4. Proposals to Strengthen Institutional Governance

“We need to build an effective framework of institutions and decision-making processes at the local, national, regional, and global levels.” We must overcome the legacy of fragmented institutions established around single-issue ‘silos’; lack of flexibility in adaptation; and “a frequent failure to anticipate and plan.” Priority areas for action:

  1. Ensure the rule of law, good governance, and citizens’ rights of access to official information and participation in decision-making;
  2. Enable young people’s participation in decision-making at all levels, and support dialogue to encourage non-conventional voices;
  3. Adopt “Whole-of-Government” approaches to SD issues, involving all relevant ministries;
  4. Incorporate the SD perspective into legislation and budget processes, taking into account the economic, social, and environmental dimensions of ending poverty, creating jobs, reducing inequality, energy, green growth, etc.
  5. Strengthen the science/policymaking interface to facilitate informed political decision-making on SD issues;
  6. Explore the concept and application of the critical issue of equity in relation to SD;
  7. Step up efforts of bilateral donors and development banks to promote SD in a comprehensive way;
  8. Strengthen UNEP, in that international SD policy is fragmented, especially the environmental pillar;
  9. Develop a set of key universal SD goals to galvanize action, complement the MDGs, and promote a post-2015 framework;
  10. Implement without delay the UN Secretary-General’s “Sustainable Energy for All” initiative;
  11. Prepare a regular and integrated SD Outlook report;
  12. Launch a major global scientific initiative to strengthen the interface between policy and science, including regular assessments and digests of the science of “planetary boundaries,” “tipping points,” and “environmental thresholds” in the SD context;
  13. Create a global SD council to improve integration of the three dimensions of SD, address emerging issues, and review SD progress;
  14. Encourage States, in a constructive spirit, to explain their policies, share experiences and lessons learned, and fulfill their commitments;
  15. Use the post-Rio+20 period of 2012-2015 for deliberate review and experimentation, incorporating tested solutions into any post-2015 development framework;
  16. Expedite development of an SD strategy for the UN system, to better define responsibilities and to reduce duplication;
  17. Make full use of the UN as the world’s meeting place, convening periodic high-level exchanges on SD when leaders meet.

5. Comment

This long list of new, newish, and old proposals may be eye-glazing, but it is useful to present these ideas in a compact format, although many are overlapping, and the three basic categories are rather broad and fuzzy.

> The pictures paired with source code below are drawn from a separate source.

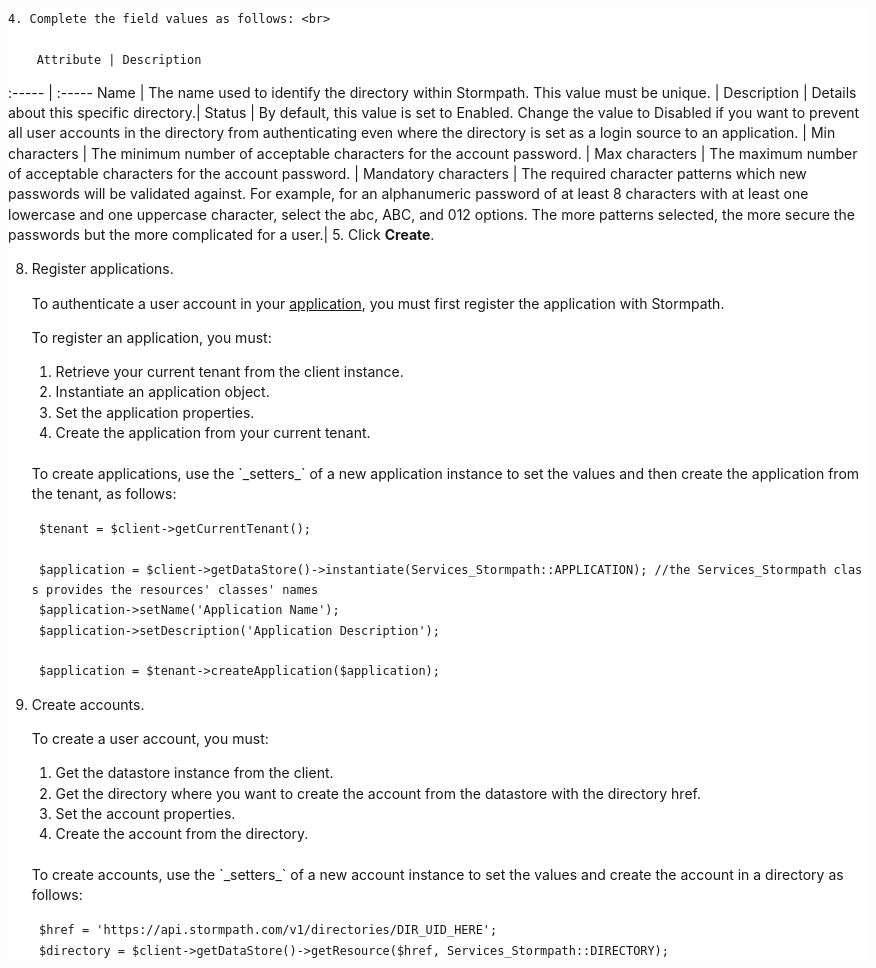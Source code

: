 	4. Complete the field values as follows: <br>

		Attribute | Description
:----- | :-----
Name | The name used to identify the directory within Stormpath. This value must be unique. |
Description | Details about this specific directory.|
Status | By default, this value is set to Enabled. Change the value to Disabled if you want to prevent all user accounts in the directory from authenticating even where the directory is set as a login source to an application. |
Min characters | The minimum number of acceptable characters for the account password. |
Max characters | The maximum number of acceptable characters for the account password. |
Mandatory characters | The required character patterns which new passwords will be validated against. For example, for an alphanumeric password of at least 8 characters with at least one lowercase and one uppercase character, select the abc, ABC, and 012 options. The more patterns selected, the more secure the passwords but the more complicated for a user.|
	5. Click **Create**. </p>


8. Register applications.

	To authenticate a user account in your [application](http://www.stormpath.com/docs/php/product-guide#Application), you must first register the application with Stormpath.

	To register an application, you must:
	  1. Retrieve your current tenant from the client instance.
	  2. Instantiate an application object.
	  3. Set the application properties.
	  4. Create the application from your current tenant.

    </br>
	To create applications, use the `_setters_` of a new application instance to set the values and then create the application from the tenant, as follows:

		$tenant = $client->getCurrentTenant();
 
		$application = $client->getDataStore()->instantiate(Services_Stormpath::APPLICATION); //the Services_Stormpath class provides the resources' classes' names
		$application->setName('Application Name');
		$application->setDescription('Application Description');
 
		$application = $tenant->createApplication($application);


9. Create accounts. 

	To create a user account, you must:
	  1. Get the datastore instance from the client.
	  2. Get the directory where you want to create the account from the datastore with the directory href.
	  3. Set the account properties.
	  4. Create the account from the directory.

	</br>
    To create accounts, use the `_setters_` of a new account instance to set the values and create the account in a directory as follows:

		$href = 'https://api.stormpath.com/v1/directories/DIR_UID_HERE';
		$directory = $client->getDataStore()->getResource($href, Services_Stormpath::DIRECTORY);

Together, these proposals point to a new set of global goals to supersede the Millennium Development Goals for 2015—a “post-2015 framework” (#48).

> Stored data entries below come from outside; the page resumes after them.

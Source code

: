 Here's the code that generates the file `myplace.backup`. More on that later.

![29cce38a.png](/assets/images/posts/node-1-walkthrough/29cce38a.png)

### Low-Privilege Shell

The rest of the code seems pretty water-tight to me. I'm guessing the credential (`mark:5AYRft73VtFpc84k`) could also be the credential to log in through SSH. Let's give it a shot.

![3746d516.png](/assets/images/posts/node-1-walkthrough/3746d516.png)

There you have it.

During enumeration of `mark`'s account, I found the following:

Older and more familiar goals include gender equality (#3), green jobs (#7), integrated water management (#17), international cooperation on technology for sustainability (#22), price signals that value sustainability and ending fossil fuel subsidies (#27), sustainable public procurement (#28), and “whole-of-government” approaches (#42).

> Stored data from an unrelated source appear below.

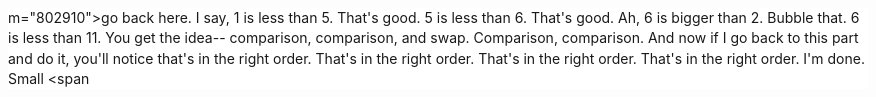   m="802910">go</span> <span m="803060">back</span> <span
  m="803300">here.</span> <span m="803450">I</span> <span m="803540">say,</span>
  <span m="803750">1</span> <span m="803990">is</span> <span
  m="804110">less</span> <span m="804380">than</span> <span m="804500">5.</span>
  <span m="804890">That's</span> <span m="805130">good.</span> <span
  m="805820">5</span> <span m="806150">is</span> <span m="806270">less</span>
  <span m="806540">than</span> <span m="806690">6.</span> <span
  m="807020">That's</span> <span m="807290">good.</span> <span
  m="807850">Ah,</span> <span m="808100">6</span> <span m="808460">is</span>
  <span m="808610">bigger</span> <span m="808880">than</span> <span
  m="809060">2.</span> <span m="810150">Bubble</span> <span
  m="810440">that.</span> <span m="811190">6</span> <span m="811490">is</span>
  <span m="811610">less</span> <span m="812090">than</span> <span
  m="812210">11.</span> <span m="813470">You</span> <span m="813590">get</span>
  <span m="813770">the</span> <span m="813920">idea--</span> <span
  m="814370">comparison,</span> <span m="815690">comparison,</span> <span
  m="816320">and</span> <span m="816410">swap.</span> <span
  m="817370">Comparison,</span> <span m="818510">comparison.</span> <span
  m="820040">And</span> <span m="820110">now</span> <span m="820370">if</span>
  <span m="820490">I</span> <span m="820550">go</span> <span
  m="820700">back</span> <span m="820940">to</span> <span m="821060">this</span>
  <span m="821270">part</span> <span m="821540">and</span> <span
  m="821630">do</span> <span m="821840">it,</span> <span
  m="821990">you'll</span> <span m="822110">notice</span> <span
  m="822800">that's</span> <span m="823070">in</span> <span
  m="823190">the</span> <span m="823280">right</span> <span
  m="823490">order.</span> <span m="824580">That's</span> <span
  m="824780">in</span> <span m="824870">the</span> <span m="824960">right</span>
  <span m="825170">order.</span> <span m="826290">That's</span> <span
  m="826490">in</span> <span m="826580">the</span> <span m="826670">right</span>
  <span m="826880">order.</span> <span m="828090">That's</span> <span
  m="828260">in</span> <span m="828350">the</span> <span m="828440">right</span>
  <span m="828650">order.</span> <span m="829370">I'm</span> <span
  m="829630">done.</span> <span m="831370">Small</span> <span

Notable proposals that seem new or relatively new include a Global Fund for Education by 2015 (#4), universal access to secondary education by 2030 (#5), an “ever-green revolution” to at least double productivity (#15), global principles for land and water investment deals (#16), universal access to affordable sustainable energy by 2030 (#20), a Sustainable Development Index by 2014 (#39), a set of universal sustainable development goals (#48), a regular SD Outlook report (#50), a strengthened science/policy interface to facilitate informed decisions (#44), and exploring the issue of equity as related to SD (#45).

This is a very ambitious agenda, but given the perilous economic situation at present (not mentioned), don’t get your hopes up too far, although positive surprises are always welcome! ALSO SEE similar reports from Canada’s Centre for International Governance Innovation (Post-2015 Development Agenda: Goals, Targets and Indicators;, Oct 2012, 63p), the Worldwatch Institute (Moving Toward Sustainable Prosperity: State of the World 2012; GFB Book of the Month, April 2012), OECD (Towards Green Growth; GFB Book of the Month, Aug 2011), and the Millennium Project’s 15 global challenges updated annually in its State of the Future reports; see GFB Book of the Month, Sept 2010. It would be valuable to examine all of these reports for similarities and differences, as well as the pile of more than 100 recent books on particular elements of sustainability (see GFB “Sustainability”). For example, although Worldwatch Institute has many proposals similar to the High-Level Panel, Worldwatch goes further in advocating “degrowth” in overdeveloped countries, limiting population growth, and discouraging livestock production.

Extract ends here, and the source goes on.